实施方案2.检测受试者中癌症的方法,所述方法包括(i)从受试者中获得含有癌细胞的样品;(ii)将重组报告性腺病毒与所述癌细胞接触;(iii)使所述重组报告性腺病毒能够感染癌细胞从而形成报告病毒感染的癌细胞;以及(iv)检测所述报告病毒感染的癌细胞从而检测了所述受试者中的癌症。
实施方案3.测定测试化合物是否抑制来自癌症患者的癌细胞的生长的方法,所述方法包括(i)从受试者中获得含有癌细胞的样品;(ii)将重组报告性腺病毒与所述癌细胞接触;(iii)使所述重组报告性腺病毒能够所述感染癌细胞从而形成报告病毒感染的癌细胞;(iv)使所述报告病毒感染的癌细胞能够有足够的时间去生长;(v)测定所述报告病毒感染的癌细胞的生长水平;以及(vi)将所述水平与对照水平相比,其中与所述对照水平相比的低水平表明所述测试化合物抑制了来自所述患者的癌细胞的生长。

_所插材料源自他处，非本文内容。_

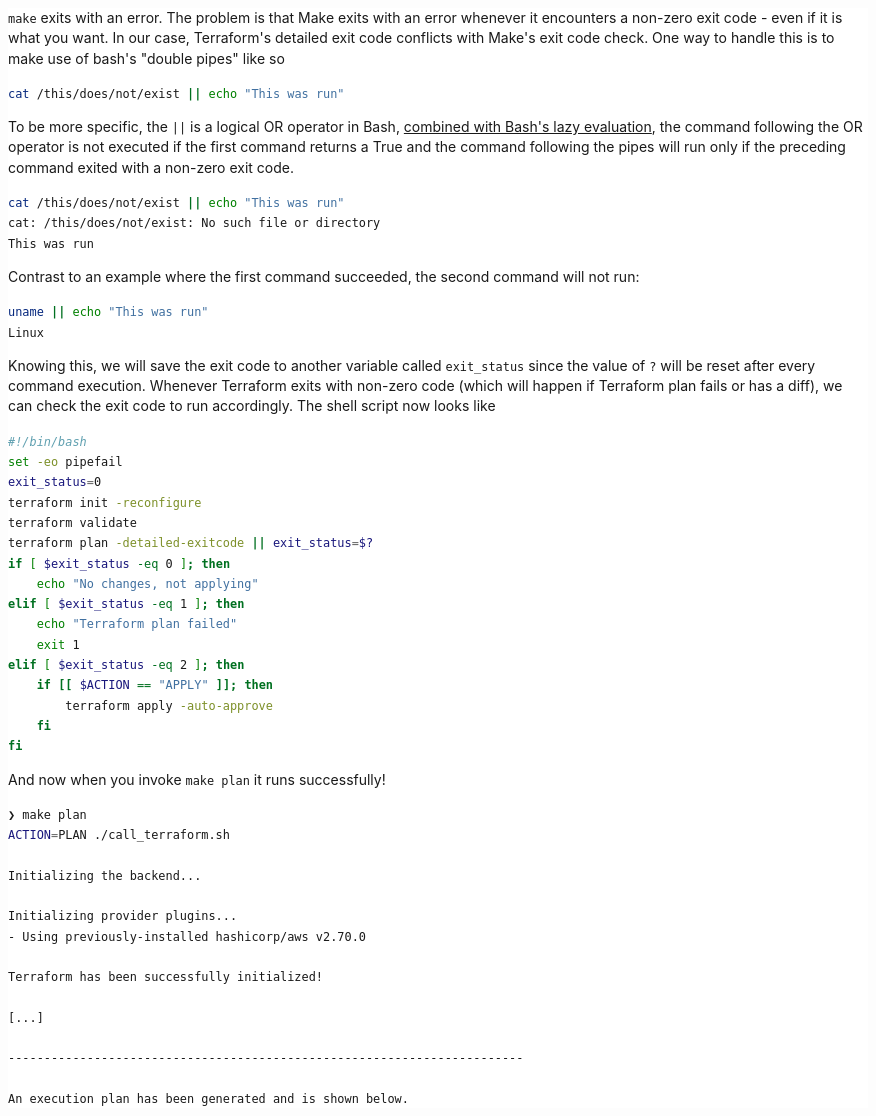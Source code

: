 `make` exits with an error.  The problem is that Make exits with an error whenever it encounters a non-zero exit code - even if it is what you want. In our case, Terraform's detailed exit code conflicts with Make's exit code check. One way to handle this is to make use of bash's "double pipes" like so

```bash
cat /this/does/not/exist || echo "This was run"
```

To be more specific, the `||` is a logical OR operator in Bash, [combined with Bash's lazy evaluation](https://unix.stackexchange.com/a/24685/1648), the command following the OR operator is not executed if the first command returns a True and the command following the pipes will run only if the preceding command exited with a non-zero exit code.

```bash
cat /this/does/not/exist || echo "This was run"
cat: /this/does/not/exist: No such file or directory
This was run
```

Contrast to an example where the first command succeeded, the second command will not run:

```bash
uname || echo "This was run"
Linux
```

Knowing this, we will save the exit code to another variable called `exit_status` since the value of `?` will be reset after every command execution. Whenever Terraform exits with non-zero code (which will happen if Terraform plan fails or has a diff), we can check the exit code to run accordingly. The shell script now looks like

```bash
#!/bin/bash
set -eo pipefail
exit_status=0
terraform init -reconfigure
terraform validate
terraform plan -detailed-exitcode || exit_status=$?
if [ $exit_status -eq 0 ]; then
    echo "No changes, not applying"
elif [ $exit_status -eq 1 ]; then
    echo "Terraform plan failed"
    exit 1
elif [ $exit_status -eq 2 ]; then
    if [[ $ACTION == "APPLY" ]]; then
        terraform apply -auto-approve
    fi
fi
```

And now when you invoke `make plan` it runs successfully! 

```bash
❯ make plan
ACTION=PLAN ./call_terraform.sh

Initializing the backend...

Initializing provider plugins...
- Using previously-installed hashicorp/aws v2.70.0

Terraform has been successfully initialized!

[...]

------------------------------------------------------------------------

An execution plan has been generated and is shown below.
```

实施方案4.实施方案1、2或3中任一个的方法,其中所述癌症为肺癌、皮肤癌或乳腺癌。
实施方案5.实施方案1、2或3中任一个的方法,其中所述癌细胞为循环癌细胞。
实施方案6.实施方案1、2或3中任一个的方法,其中所述癌细胞为恶变前细胞。
实施方案7.实施方案1、2或3中任一个的方法,其中所述样品为体液或组织样品。
实施方案8.实施方案7的方法,其中所述体液为血液。
实施方案9.实施方案1或2中任一个的方法,其中所述检测包括检测报告基因表型。
实施方案10.实施方案9的方法,其中所述报告基因表型为荧光报告基因表型。
实施方案11.分离来自受试者的样品中的报告病毒感染的癌细胞的方法,所述方法包括将所述报告病毒感染的癌细胞与未感染的细胞分离,其中所述分离至少部分地基于所述报告病毒感染的癌细胞的表达的报告基因表型。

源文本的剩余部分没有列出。